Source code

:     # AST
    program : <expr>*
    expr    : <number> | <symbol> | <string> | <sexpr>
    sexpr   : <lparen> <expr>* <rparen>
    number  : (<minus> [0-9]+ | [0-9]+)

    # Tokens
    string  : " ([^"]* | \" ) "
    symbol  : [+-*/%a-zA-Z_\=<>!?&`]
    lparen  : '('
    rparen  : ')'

*-*-*

Restate all of the data above. Match it word for word.

Final answer —
Source code

:     # AST
    program : <expr>*
    expr    : <number> | <symbol> | <string> | <sexpr>
    sexpr   : <lparen> <expr>* <rparen>
    number  : (<minus> [0-9]+ | [0-9]+)

    # Tokens
    string  : " ([^"]* | \" ) "
    symbol  : [+-*/%a-zA-Z_\=<>!?&`]
    lparen  : '('
    rparen  : ')'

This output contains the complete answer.